- **What needs to be done**: Copy exactly the run of lines that begins at the line with "- Sistema de" and ends at the final line of the entries.

[Data items]
################

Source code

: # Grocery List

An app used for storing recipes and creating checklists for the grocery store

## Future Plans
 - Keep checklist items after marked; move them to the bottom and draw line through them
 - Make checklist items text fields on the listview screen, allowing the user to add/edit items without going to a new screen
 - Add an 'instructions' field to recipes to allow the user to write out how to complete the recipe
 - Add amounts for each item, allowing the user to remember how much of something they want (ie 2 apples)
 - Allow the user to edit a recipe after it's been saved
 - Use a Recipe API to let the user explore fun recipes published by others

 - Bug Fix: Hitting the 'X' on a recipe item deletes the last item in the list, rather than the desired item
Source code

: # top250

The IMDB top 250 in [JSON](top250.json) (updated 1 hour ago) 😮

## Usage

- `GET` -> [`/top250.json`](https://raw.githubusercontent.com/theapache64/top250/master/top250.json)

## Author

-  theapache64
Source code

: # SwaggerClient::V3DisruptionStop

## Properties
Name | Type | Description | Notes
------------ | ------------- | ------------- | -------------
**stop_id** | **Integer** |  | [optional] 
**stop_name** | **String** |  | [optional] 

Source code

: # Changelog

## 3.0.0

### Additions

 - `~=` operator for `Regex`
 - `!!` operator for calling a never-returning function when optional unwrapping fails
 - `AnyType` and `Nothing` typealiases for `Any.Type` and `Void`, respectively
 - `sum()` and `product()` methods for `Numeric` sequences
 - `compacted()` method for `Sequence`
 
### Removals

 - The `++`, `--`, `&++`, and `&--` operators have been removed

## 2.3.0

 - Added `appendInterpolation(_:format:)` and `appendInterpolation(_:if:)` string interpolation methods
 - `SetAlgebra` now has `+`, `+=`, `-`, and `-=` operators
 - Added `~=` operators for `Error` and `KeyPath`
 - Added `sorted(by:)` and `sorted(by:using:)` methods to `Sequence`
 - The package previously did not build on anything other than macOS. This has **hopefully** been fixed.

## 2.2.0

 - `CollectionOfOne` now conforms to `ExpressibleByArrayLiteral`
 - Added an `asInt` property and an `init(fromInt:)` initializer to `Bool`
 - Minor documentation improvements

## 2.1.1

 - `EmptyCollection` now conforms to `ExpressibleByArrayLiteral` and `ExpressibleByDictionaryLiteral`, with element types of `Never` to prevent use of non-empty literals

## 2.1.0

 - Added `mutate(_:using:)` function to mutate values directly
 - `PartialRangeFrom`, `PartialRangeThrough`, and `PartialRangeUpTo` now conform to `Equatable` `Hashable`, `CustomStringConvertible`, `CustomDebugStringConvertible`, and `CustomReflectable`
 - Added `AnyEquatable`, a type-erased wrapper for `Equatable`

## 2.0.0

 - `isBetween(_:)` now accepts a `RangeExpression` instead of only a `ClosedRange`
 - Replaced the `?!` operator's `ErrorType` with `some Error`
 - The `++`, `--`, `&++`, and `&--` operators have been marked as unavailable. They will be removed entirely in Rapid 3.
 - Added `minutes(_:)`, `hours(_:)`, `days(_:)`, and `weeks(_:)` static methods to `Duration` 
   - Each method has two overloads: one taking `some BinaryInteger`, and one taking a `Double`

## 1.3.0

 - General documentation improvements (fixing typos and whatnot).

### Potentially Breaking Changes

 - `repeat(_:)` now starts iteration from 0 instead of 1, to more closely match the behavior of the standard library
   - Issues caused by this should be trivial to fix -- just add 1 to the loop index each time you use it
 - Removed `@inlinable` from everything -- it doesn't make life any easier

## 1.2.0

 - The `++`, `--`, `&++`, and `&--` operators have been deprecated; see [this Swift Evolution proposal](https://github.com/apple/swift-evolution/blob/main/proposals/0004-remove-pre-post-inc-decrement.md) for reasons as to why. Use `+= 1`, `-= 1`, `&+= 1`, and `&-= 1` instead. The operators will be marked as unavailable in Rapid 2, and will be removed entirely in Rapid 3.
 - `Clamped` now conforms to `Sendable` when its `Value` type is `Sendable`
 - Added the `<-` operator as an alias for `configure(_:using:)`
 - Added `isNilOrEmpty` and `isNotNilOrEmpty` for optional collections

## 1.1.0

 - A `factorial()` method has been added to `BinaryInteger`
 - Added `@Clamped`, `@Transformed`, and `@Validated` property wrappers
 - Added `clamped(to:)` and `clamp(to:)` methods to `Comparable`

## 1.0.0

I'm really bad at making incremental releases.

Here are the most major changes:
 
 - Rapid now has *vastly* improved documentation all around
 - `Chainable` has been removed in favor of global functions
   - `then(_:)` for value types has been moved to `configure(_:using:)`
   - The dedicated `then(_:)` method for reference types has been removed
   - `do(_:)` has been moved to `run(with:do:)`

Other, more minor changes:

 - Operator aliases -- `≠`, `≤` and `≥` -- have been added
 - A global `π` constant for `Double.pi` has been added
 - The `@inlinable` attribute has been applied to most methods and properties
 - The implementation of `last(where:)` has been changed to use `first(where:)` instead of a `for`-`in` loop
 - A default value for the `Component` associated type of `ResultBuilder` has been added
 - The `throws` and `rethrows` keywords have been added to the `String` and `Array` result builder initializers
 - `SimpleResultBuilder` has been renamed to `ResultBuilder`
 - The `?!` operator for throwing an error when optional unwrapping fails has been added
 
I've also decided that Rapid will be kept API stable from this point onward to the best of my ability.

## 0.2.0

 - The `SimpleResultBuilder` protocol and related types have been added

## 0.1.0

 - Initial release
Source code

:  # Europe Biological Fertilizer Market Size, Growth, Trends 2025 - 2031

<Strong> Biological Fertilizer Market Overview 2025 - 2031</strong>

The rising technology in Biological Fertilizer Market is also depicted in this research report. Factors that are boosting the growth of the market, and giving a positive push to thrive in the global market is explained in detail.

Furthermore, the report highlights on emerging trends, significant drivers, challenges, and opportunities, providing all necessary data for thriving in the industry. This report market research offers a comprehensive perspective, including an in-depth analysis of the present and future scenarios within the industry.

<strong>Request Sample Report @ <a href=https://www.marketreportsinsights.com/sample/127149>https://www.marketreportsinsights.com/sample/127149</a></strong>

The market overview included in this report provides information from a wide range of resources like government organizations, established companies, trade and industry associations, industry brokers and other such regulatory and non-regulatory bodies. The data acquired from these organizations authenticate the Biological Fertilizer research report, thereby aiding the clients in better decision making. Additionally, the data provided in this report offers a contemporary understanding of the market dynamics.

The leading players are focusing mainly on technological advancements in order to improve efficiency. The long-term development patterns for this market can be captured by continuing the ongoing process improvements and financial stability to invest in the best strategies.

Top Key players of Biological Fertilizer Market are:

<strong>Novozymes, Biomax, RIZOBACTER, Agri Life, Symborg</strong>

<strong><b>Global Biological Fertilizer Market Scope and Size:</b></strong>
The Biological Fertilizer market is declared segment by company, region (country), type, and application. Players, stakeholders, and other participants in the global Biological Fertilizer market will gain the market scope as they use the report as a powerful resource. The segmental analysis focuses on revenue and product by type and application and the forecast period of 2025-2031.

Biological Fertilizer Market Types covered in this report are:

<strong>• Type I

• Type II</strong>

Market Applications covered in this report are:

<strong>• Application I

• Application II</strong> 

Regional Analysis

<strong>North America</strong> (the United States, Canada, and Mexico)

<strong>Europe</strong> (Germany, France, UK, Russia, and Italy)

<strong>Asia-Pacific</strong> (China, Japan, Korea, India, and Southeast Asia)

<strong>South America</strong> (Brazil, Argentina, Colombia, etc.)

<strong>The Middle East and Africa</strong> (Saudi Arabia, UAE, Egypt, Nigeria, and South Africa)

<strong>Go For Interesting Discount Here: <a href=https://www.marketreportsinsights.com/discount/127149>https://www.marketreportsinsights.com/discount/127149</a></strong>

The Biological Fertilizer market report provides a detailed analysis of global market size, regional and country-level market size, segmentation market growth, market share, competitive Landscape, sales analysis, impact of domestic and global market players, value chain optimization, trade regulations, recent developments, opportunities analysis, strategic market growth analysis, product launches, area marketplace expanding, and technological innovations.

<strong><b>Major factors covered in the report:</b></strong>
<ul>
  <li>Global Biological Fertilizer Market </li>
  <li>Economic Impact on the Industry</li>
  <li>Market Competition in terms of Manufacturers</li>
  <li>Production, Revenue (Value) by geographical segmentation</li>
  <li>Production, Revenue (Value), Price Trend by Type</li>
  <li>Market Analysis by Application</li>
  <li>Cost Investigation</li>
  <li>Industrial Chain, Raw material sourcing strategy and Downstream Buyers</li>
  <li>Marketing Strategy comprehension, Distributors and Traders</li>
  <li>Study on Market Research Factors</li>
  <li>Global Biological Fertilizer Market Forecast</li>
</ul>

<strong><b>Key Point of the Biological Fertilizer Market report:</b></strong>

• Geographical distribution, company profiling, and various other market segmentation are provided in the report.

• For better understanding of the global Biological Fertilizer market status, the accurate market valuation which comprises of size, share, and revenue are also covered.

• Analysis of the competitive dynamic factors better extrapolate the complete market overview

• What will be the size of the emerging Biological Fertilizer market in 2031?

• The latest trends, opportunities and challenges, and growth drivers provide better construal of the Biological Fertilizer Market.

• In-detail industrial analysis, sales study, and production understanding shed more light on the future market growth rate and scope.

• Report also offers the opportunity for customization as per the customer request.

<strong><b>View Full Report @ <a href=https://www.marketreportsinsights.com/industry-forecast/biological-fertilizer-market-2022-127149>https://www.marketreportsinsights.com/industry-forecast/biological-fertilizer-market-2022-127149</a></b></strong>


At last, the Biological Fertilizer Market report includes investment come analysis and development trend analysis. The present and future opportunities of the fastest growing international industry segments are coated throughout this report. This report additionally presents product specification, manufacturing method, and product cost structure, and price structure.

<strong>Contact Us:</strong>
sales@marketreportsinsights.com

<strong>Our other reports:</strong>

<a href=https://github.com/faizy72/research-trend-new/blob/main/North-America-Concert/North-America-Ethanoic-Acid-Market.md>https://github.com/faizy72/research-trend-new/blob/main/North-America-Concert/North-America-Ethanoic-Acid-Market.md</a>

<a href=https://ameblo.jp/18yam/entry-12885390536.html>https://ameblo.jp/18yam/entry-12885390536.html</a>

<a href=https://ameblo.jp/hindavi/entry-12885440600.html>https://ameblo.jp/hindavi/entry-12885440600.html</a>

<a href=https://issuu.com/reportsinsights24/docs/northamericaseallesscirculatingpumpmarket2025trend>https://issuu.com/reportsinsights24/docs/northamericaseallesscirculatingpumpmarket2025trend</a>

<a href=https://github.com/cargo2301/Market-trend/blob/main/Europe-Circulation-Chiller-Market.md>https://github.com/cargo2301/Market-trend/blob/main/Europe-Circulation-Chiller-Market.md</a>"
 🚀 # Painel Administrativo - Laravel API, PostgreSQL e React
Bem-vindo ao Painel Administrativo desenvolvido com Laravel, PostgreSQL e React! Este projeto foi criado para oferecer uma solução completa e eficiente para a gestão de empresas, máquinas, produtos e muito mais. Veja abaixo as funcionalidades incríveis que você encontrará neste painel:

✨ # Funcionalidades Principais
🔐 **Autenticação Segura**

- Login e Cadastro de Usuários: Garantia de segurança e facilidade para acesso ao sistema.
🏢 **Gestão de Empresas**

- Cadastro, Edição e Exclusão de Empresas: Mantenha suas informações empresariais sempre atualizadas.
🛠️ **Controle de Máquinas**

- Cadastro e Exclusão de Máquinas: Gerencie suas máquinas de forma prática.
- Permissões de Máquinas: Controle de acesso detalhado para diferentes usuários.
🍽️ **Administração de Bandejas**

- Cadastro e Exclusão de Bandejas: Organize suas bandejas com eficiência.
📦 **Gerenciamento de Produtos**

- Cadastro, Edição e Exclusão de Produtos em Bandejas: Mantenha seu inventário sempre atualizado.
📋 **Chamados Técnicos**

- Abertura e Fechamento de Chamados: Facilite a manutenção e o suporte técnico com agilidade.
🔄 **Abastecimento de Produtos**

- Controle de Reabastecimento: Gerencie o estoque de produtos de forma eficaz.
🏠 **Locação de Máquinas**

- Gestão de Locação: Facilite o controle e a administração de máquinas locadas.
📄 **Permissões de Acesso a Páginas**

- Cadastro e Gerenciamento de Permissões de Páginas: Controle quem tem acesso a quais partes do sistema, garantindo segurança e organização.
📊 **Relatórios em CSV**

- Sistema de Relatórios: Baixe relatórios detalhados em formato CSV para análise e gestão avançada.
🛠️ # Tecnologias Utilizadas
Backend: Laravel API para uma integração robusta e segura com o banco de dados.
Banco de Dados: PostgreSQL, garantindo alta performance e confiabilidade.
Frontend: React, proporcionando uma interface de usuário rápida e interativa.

################

- **Task result**:
- Sistema de Relatórios: Baixe relatórios detalhados em formato CSV para análise e gestão avançada.
🛠️ # Tecnologias Utilizadas
Backend: Laravel API para uma integração robusta e segura com o banco de dados.
Banco de Dados: PostgreSQL, garantindo alta performance e confiabilidade.
Frontend: React, proporcionando uma interface de usuário rápida e interativa.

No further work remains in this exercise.